Fotografia: Gustavo Carvalho/CCA

A banda formada pela parelha Pedro Gonçalves (o “undertaker”, o cangalheiro) e Tó Trips (o “gansgter” dos Dead Combo, que, com o seu chapéu não nos deixa ver os olhos) nasceu em 2003. Mas “os do costume” não estiveram sozinhos. No palco couberam músicos convidados para o contrabaixo, saxofone, teclas e bateria. Os Dead Combo alimentam o público com rock, fado, jazz, ritmos sul-americanos e blues – uma combinação que compõe o novo álbum de maneira coesa e “sem barreiras linguísticas”. 

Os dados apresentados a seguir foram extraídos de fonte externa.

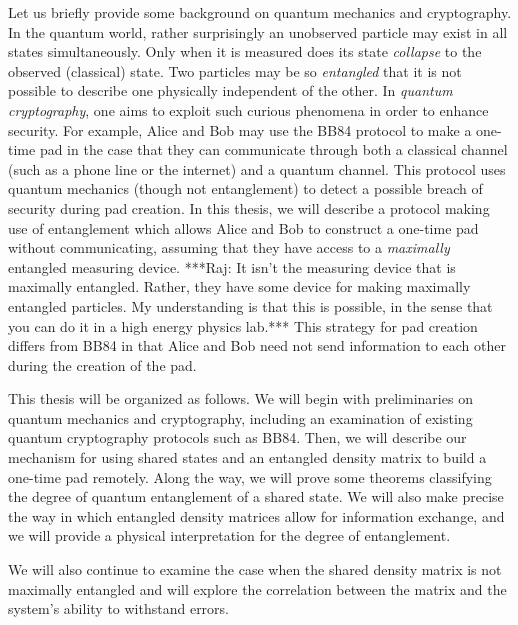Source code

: Let us briefly provide some background on quantum mechanics and cryptography.  In the quantum world, rather surprisingly an unobserved particle may exist in all states simultaneously.  Only when it is measured does its state {\emph{collapse}} to the observed (classical) state.  Two particles may be so {\emph{entangled}} that it is not possible to describe one physically independent of the other.  In {\emph{quantum cryptography}}, one aims to exploit such curious phenomena in order to enhance security.  For example, Alice and Bob may use the BB84 protocol to make a one-time pad in the case that they can communicate through both a classical channel (such as a phone line or the internet) and a quantum channel. This protocol uses quantum mechanics (though not entanglement) to detect a possible breach of security during pad creation.  In this thesis, we will describe a protocol making use of entanglement which allows Alice and Bob to construct a one-time pad without communicating, assuming that they have access to a {\emph{maximally}} entangled measuring device.  ***Raj: It isn't the measuring device that is maximally entangled. Rather, they have some device for making maximally entangled particles. My understanding is that this is possible, in the sense that you can do it in a high energy physics lab.*** This strategy for pad creation differs from BB84 in that Alice and Bob need not send information to each other during the creation of the pad.

This thesis will be organized as follows.  We will begin with preliminaries on quantum mechanics and cryptography, including an examination of existing quantum cryptography protocols such as BB84. Then, we will describe our mechanism for using shared states and an entangled density matrix to build a one-time pad remotely. Along the way, we will prove some theorems classifying the degree of quantum entanglement of a shared state. We will also make precise the way in which entangled density matrices allow for information exchange, and we will provide a physical interpretation for the degree of entanglement. 

We will also continue to examine the case when the shared density matrix is not maximally entangled and will explore the correlation between the matrix and the system's ability to withstand errors.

São “A Bunch of Meninos” de uma “Lisboa Mulata” a cumprir 15 anos de carreira, que pela primeira vez vêm até Peso da Régua. Assim, como se tratava de um ambiente de primeiras vezes, chega aos ouvidos do público o primeiro single deste novo álbum – “Deus me dê grana”. O baixo pulsa aos nossos ouvidos e regressa a ideia de que, com estas bandas, no Douro Rock podia começar um terramoto. A certo ponto, o recinto recebe “Mr. & Mrs. Eleven”, que nada dizem – os Dead Combo são uma banda essencialmente instrumental – mas que conversam à medida a que cada um dos diferentes instrumentos se vai sobressaindo, como que ganhando corpo. 

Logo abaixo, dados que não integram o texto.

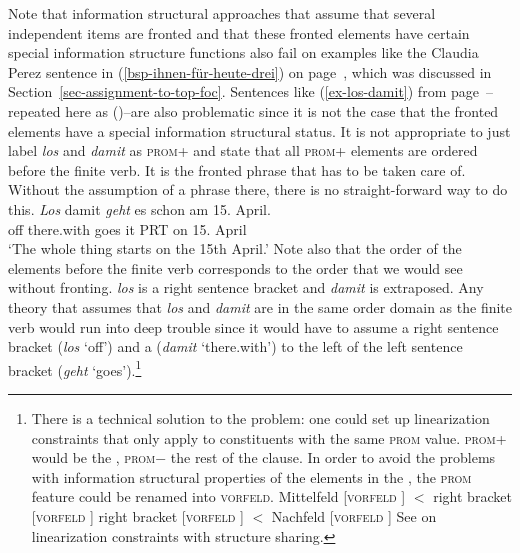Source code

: \begin{exe}
\begin{xlist}
Note that information structural approaches that assume that several independent items are fronted
and that these fronted elements have certain special information structure functions also fail on examples
like the Claudia Perez sentence in (\ref{bsp-ihnen-für-heute-drei}) on page~\pageref{bsp-ihnen-für-heute-drei}, which was discussed in
Section~\ref{sec-assignment-to-top-foc}. Sentences like (\ref{ex-los-damit}) from page~\pageref{ex-los-damit}--repeated here as
()--are also problematic since it is not the case that the fronted elements have a special 
information structural status. It is not appropriate to just label \emph{los} and \emph{damit} as
\textsc{prom}+ and state that all \textsc{prom}+ elements are ordered before the finite verb.  It is the fronted phrase that has to be taken care of. Without the
assumption of a phrase there, there is no straight-forward way to do this.
\ea
\label{ex-los-damit-zwei} 
\gll \emph{Los} damit \emph{geht} es schon am 15. April.\footnotemark\\
	  off there.with goes it PRT on 15. April\\
\glt `The whole thing starts on the 15th April.'
\z
Note also that the order of the elements before the finite verb corresponds to the order that we
would see without fronting. \emph{los} is a right sentence bracket and \emph{damit} is
extraposed. Any theory that assumes that \emph{los} and \emph{damit} are in the same order domain as
the finite verb would run into deep trouble since it would have to assume a right sentence bracket
(\emph{los} `off') and a \nf (\emph{damit} `there.with') to the left of the left sentence bracket (\emph{geht} `goes').\footnote{
  There is a technical solution to the problem: one could set up linearization constraints that only apply to constituents with the same
  \textsc{prom} value. \textsc{prom}+ would be the \vf, \textsc{prom}$-$ the rest of the clause. In
  order to avoid the problems with information structural properties of the elements in the \vf, the
  \textsc{prom} feature could be renamed into \textsc{vorfeld}. 
\eal
\ex Mittelfeld [\textsc{vorfeld}  ] $<$ right bracket [\textsc{vorfeld}  ]
\ex right bracket [\textsc{vorfeld}  ] $<$ Nachfeld [\textsc{vorfeld}  ]
\zl         
See  on linearization constraints with structure sharing.
}


\end{xlist}
\end{exe}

Fotografia: Gustavo Carvalho/CCA

Entretanto chuvisca. Ninguém se importa – nem a criança na manta, que continua felicíssima. “Pedro Gonçalves, és o maior!”, grita um logo no início do concerto um fãs que se instalou na frontline, “Agora toquem a do Zé.” Os Combo tinham previsto fazer as vontades do público e tocam a música dedicada a Zé Pedro, guitarrista dos Xutos & Pontapés, que faleceu no ano passado. O palco recebe uma chamada: “Hello, I called you before. My name is The Egyptian Magician.” – é um trecho dos The Jerky Boys, que Zé Pedro incluía nas coletâneas que gravava e oferecia aos amigos. É com a música “The Egyptian Magician” que a banda diz “obrigado” a Zé. 

As baquetas de Alexandre Frazão voaram, as cordas do contrabaixo de António Quintino iam pegando fogo e João Cabrita gastou o fôlego no saxofone. Mais para o fim do concerto, o duo dinâmico tem o seu momento e tocam “Faduncho”, com as luzes apontadas para os dois que, frente a frente, comunicavam com as guitarras. Essa conversa melancólica que saúda Portugal tem continuação no tema “Povo Que Cais Descalço”, no fim da noite, já com Jorge Palma ao piano. Com fogo de artifício a acompanhar as músicas, do outro lado da margem do Douro, já em Viseu, os Combo contam a história de “dois tipos do jazz, no cais Sodré, que entram num bar e encontram dois marinheiros de New Castle” – é a “Lusitânia Playboys”. 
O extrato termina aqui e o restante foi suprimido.